#### TASK STATEMENT
Return, exactly as written, the lines of the material from its top through the line with "L'indicizzazione è in", keeping pictures out.

------ INPUT DATA ------

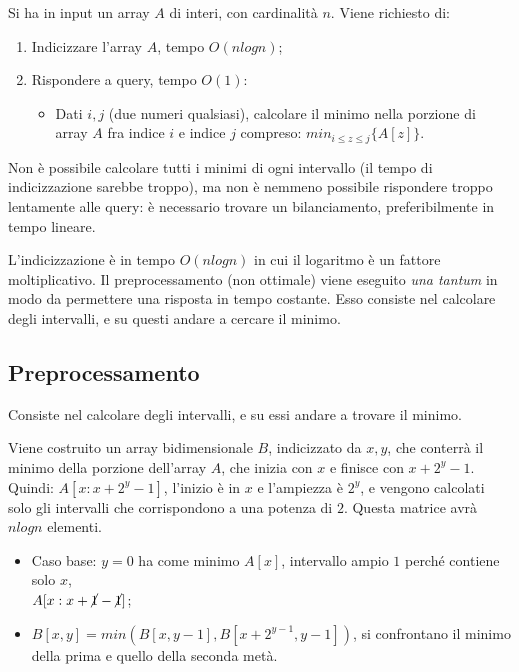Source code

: Si ha in input un array $A$ di interi, con cardinalità $n$.
Viene richiesto di: 
\begin{enumerate}
    \item Indicizzare l'array $A$, tempo $O(nlogn)$;
    \item Rispondere a query, tempo $O(1)$:
    \begin{itemize}
        \item Dati $i, j$ (due numeri qualsiasi), calcolare il minimo nella porzione di array $A$ fra indice $i$ e indice $j$ compreso: $min_{i \leq z \leq j} \{A[z]\}$.
    \end{itemize}
\end{enumerate}

Non è possibile calcolare tutti i minimi di ogni intervallo (il tempo di indicizzazione sarebbe troppo), ma non è nemmeno possibile rispondere troppo lentamente alle query: è necessario trovare un bilanciamento, preferibilmente in tempo lineare. 

L'indicizzazione è in tempo $O(nlogn)$ in cui il logaritmo è un fattore moltiplicativo. Il preprocessamento (non ottimale) viene eseguito \textit{una tantum} in modo da permettere una risposta in tempo costante. Esso consiste nel calcolare degli intervalli, e su questi  andare a cercare il minimo.

\subsection{Preprocessamento}
Consiste nel calcolare degli intervalli, e su essi andare a trovare il minimo.

Viene costruito un array bidimensionale $B$, indicizzato da $x, y$, che conterrà il minimo della porzione dell'array $A$, che inizia con $x$ e finisce con $x + 2^y - 1$. \\
Quindi: $A[x: x + 2^y - 1]$, l'inizio è in $x$ e l'ampiezza è $2^y$, e vengono calcolati solo gli intervalli che corrispondono a una potenza di $2$. Questa matrice avrà $nlogn$ elementi.

\begin{itemize}
    \item Caso base: $y = 0$ ha come minimo $A[x]$, intervallo ampio $1$ perché contiene solo $x$, \\
    $A[x : x + \cancel{1} - \cancel{1}]$;
    \item $B[x, y] = min(B[x, y - 1], B[x + 2^{y - 1}, y - 1])$, si confrontano il minimo della prima e quello della seconda metà.
\end{itemize}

------

#### ANSWER FOR THIS EXERCISE
Source code

: Si ha in input un array $A$ di interi, con cardinalità $n$.
Viene richiesto di: 
\begin{enumerate}
    \item Indicizzare l'array $A$, tempo $O(nlogn)$;
    \item Rispondere a query, tempo $O(1)$:
    \begin{itemize}
        \item Dati $i, j$ (due numeri qualsiasi), calcolare il minimo nella porzione di array $A$ fra indice $i$ e indice $j$ compreso: $min_{i \leq z \leq j} \{A[z]\}$.
    \end{itemize}
\end{enumerate}

Non è possibile calcolare tutti i minimi di ogni intervallo (il tempo di indicizzazione sarebbe troppo), ma non è nemmeno possibile rispondere troppo lentamente alle query: è necessario trovare un bilanciamento, preferibilmente in tempo lineare. 

L'indicizzazione è in tempo $O(nlogn)$ in cui il logaritmo è un fattore moltiplicativo. Il preprocessamento (non ottimale) viene eseguito \textit{una tantum} in modo da permettere una risposta in tempo costante. Esso consiste nel calcolare degli intervalli, e su questi  andare a cercare il minimo.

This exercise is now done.